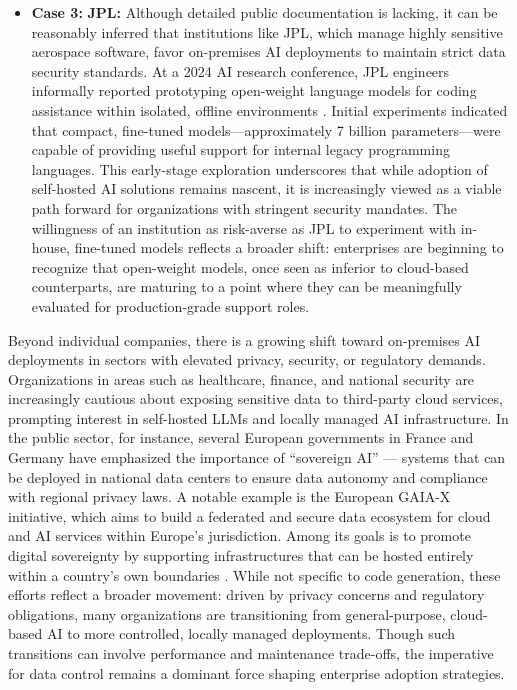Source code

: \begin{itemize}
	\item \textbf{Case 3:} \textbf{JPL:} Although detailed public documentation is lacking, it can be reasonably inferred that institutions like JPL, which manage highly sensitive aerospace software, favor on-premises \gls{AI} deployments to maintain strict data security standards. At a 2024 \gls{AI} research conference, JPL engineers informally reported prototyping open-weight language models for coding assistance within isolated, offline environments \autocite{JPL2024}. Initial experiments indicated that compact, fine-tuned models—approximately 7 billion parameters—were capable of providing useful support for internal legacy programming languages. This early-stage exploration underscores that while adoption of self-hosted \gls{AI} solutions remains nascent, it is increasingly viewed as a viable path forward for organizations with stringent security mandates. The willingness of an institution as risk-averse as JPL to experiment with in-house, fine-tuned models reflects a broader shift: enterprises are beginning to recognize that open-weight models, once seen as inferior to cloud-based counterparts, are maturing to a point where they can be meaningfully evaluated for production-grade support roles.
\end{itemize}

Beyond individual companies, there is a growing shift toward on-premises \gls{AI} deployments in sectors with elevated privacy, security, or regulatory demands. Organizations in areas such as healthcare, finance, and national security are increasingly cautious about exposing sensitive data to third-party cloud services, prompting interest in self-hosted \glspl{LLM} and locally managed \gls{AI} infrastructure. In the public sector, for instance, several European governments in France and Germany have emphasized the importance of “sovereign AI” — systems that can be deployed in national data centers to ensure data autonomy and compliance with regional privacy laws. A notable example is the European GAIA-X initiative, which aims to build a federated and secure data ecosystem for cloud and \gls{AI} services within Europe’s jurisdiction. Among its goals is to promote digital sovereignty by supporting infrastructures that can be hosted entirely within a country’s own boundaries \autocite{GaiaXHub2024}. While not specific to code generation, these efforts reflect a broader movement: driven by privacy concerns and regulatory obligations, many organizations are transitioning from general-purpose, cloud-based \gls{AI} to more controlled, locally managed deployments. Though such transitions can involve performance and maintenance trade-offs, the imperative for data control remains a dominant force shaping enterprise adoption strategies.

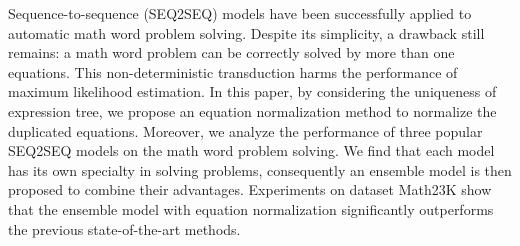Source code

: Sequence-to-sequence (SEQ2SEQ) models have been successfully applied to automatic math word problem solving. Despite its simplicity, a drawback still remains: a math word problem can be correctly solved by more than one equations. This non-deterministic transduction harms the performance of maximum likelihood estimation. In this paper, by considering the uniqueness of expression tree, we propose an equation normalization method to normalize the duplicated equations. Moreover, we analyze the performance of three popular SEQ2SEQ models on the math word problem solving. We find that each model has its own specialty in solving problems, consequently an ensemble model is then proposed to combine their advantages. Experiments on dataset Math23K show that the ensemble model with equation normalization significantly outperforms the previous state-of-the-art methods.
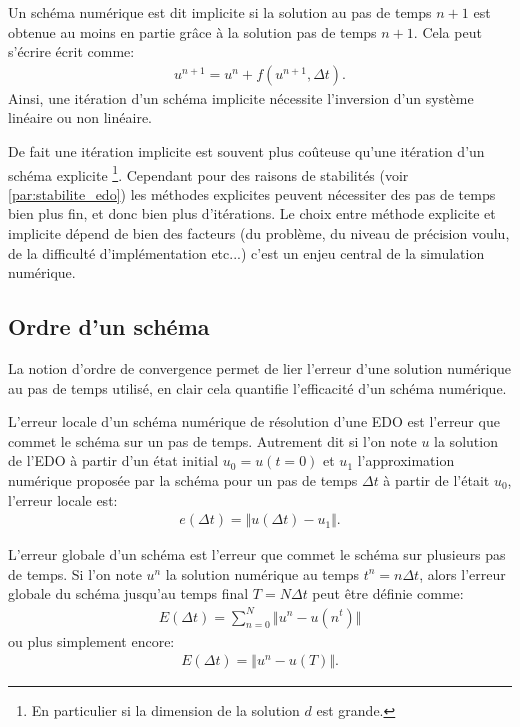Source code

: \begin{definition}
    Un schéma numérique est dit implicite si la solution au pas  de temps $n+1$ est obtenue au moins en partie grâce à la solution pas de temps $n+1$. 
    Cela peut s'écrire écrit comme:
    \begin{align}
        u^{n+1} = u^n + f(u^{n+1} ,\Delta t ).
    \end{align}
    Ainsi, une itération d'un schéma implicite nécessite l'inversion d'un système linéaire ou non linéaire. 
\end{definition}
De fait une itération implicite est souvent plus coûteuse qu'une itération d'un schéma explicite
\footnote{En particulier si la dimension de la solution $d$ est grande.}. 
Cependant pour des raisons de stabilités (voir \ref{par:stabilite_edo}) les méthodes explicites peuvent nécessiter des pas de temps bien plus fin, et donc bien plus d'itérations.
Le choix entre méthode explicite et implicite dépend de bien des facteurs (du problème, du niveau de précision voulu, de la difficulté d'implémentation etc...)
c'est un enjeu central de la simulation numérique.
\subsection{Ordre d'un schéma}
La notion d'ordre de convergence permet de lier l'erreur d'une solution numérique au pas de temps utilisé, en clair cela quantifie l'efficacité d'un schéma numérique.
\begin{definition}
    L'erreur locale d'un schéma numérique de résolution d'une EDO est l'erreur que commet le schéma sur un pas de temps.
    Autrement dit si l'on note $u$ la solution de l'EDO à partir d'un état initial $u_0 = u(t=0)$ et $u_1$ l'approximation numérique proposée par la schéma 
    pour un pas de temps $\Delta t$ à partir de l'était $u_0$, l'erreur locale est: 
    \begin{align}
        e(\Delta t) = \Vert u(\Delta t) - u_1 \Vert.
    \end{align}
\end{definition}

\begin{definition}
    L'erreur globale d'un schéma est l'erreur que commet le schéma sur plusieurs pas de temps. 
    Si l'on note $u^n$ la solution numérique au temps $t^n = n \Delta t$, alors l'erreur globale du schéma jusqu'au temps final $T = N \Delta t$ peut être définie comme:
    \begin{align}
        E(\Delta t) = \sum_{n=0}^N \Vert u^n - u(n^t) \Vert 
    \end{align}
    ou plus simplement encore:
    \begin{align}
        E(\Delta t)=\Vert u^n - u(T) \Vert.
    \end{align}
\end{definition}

..............................

### Task item
Tally the lines in the entries above that hold the string "Vert" and state the tally alone.

### Response below
3